The four defendants who filed this letter are all represented by the same law firm: Gibson, Dunn & Crutcher LLP (a large and very reputable firm). They wouldn't be using the same law firm if they didn't have the intention to cooperate closely throughout this litigation. Quickoffice is the largest one of the seven app developers Lodsys sued originally. It raised approximately $30 million of venture capital a few years ago. The three games companies with which Quickoffice is partnering here are much larger, of course. They, unlike Quickoffice, were named as defendants only after Apple's original motion to intervene. Therefore, those three companies have not even been served their summons so far. But they didn't want to wait. They wanted "to ensure that their voices are heard in connection with the pending motion to intervene".
This is how the four copmpanies argue in favor of Appe's intervention:
They summarize the gist of Apple's motion for an intervention as stating that "the terms of [Apple's existing] license [to Lodsys's patents-in-suit] operate to immunize application developers (such as the Supporting Defendants) from any infringement of the Asserted Patents on account of iPhone or iPad games such as those made or published by the Supporting Defendants". Note that these four companies aren't accused of infringement of Lodsys's patents with any Android-based apps (unlike Angry Birds maker Rovio from Finland and Illusion Lab AB from Sweden).

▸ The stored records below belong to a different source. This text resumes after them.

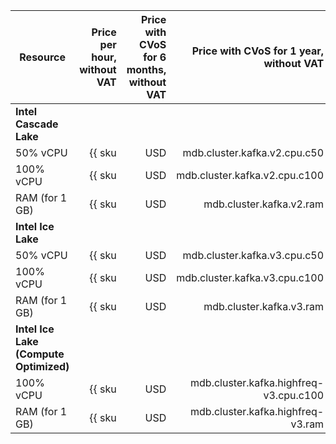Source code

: | Resource | Price per hour,<br>without VAT | Price with CVoS for 6 months,<br>without VAT | Price with CVoS for 1 year,<br>without VAT |
|----------------|---------------------------------------------------:|--------------------------------------------------------------------------------:|--------------------------------------------------------------------------------:|
| **Intel Cascade Lake** |
| 50% vCPU | {{ sku|USD|mdb.cluster.kafka.v2.cpu.c50|string }} | − | − |
| 100% vCPU | {{ sku|USD|mdb.cluster.kafka.v2.cpu.c100|string }} | {{ sku|USD|v1.commitment.selfcheckout.m6.mdb.kafka.cpu.c100.v2|string }} (-15%) | {{ sku|USD|v1.commitment.selfcheckout.y1.mdb.kafka.cpu.c100.v2|string }} (-22%) |
| RAM (for 1 GB) | {{ sku|USD|mdb.cluster.kafka.v2.ram|string }} | {{ sku|USD|v1.commitment.selfcheckout.m6.mdb.kafka.ram.v2|string }} (-15%) | {{ sku|USD|v1.commitment.selfcheckout.y1.mdb.kafka.ram.v2|string }} (-22%) |
| **Intel Ice Lake** |
| 50% vCPU | {{ sku|USD|mdb.cluster.kafka.v3.cpu.c50|string }} | − | − |
| 100% vCPU | {{ sku|USD|mdb.cluster.kafka.v3.cpu.c100|string }} | {{ sku|USD|v1.commitment.selfcheckout.m6.mdb.kafka.cpu.c100.v3|string }} (-15%) | {{ sku|USD|v1.commitment.selfcheckout.y1.mdb.kafka.cpu.c100.v3|string }} (-22%) |
| RAM (for 1 GB) | {{ sku|USD|mdb.cluster.kafka.v3.ram|string }} | {{ sku|USD|v1.commitment.selfcheckout.m6.mdb.kafka.ram.v3|string }} (-15%) | {{ sku|USD|v1.commitment.selfcheckout.y1.mdb.kafka.ram.v3|string }} (-22%) |
| **Intel Ice Lake (Compute Optimized)** |
| 100% vCPU | {{ sku|USD|mdb.cluster.kafka.highfreq-v3.cpu.c100|string }} | - | - |
| RAM (for 1 GB) | {{ sku|USD|mdb.cluster.kafka.highfreq-v3.ram|string }} | - | - |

They accurately conclude from Apple's motion for an intervention that "[i]f this were proven to be correct (the Supporting Defendants do not yet have access to the confidential license at issue), the Supporting Defendants would each have a complete defense to the claims of Lodsys in this matter, regardless of whether the Asserted Patents are valid, enforceable and infringed (all of which the Supporting Defendants dispute)". It's reasonable to assume that Apple would indeed not let those companies take a look at the license at this stage. After a possible admission of Apple as an intervenor, that may happen, but not yet. It's furthermore true that Apple's license would resolve this issue in favor of those particular defendants (though not the two companies who are also sued over Android-based apps), rendering all other questions (validity, enforceability and infringement of those patents) irrelevant. They refer to this as "what may prove to be a complete defense to the infringement claims in this action".
In connection with the foregoing, Apple's supporters underscore Apple's strongest argument for an intervention -- that Apple can uniquely contribute potentially outcome-determinative information to the proceedings:
"Apple has the very best information available to anyone on the subject of the nature and operation of its own licensed technology. Similarly, as one of the two contracting parties, Apple will have vital information regarding the negotiation, nature and scope of its license.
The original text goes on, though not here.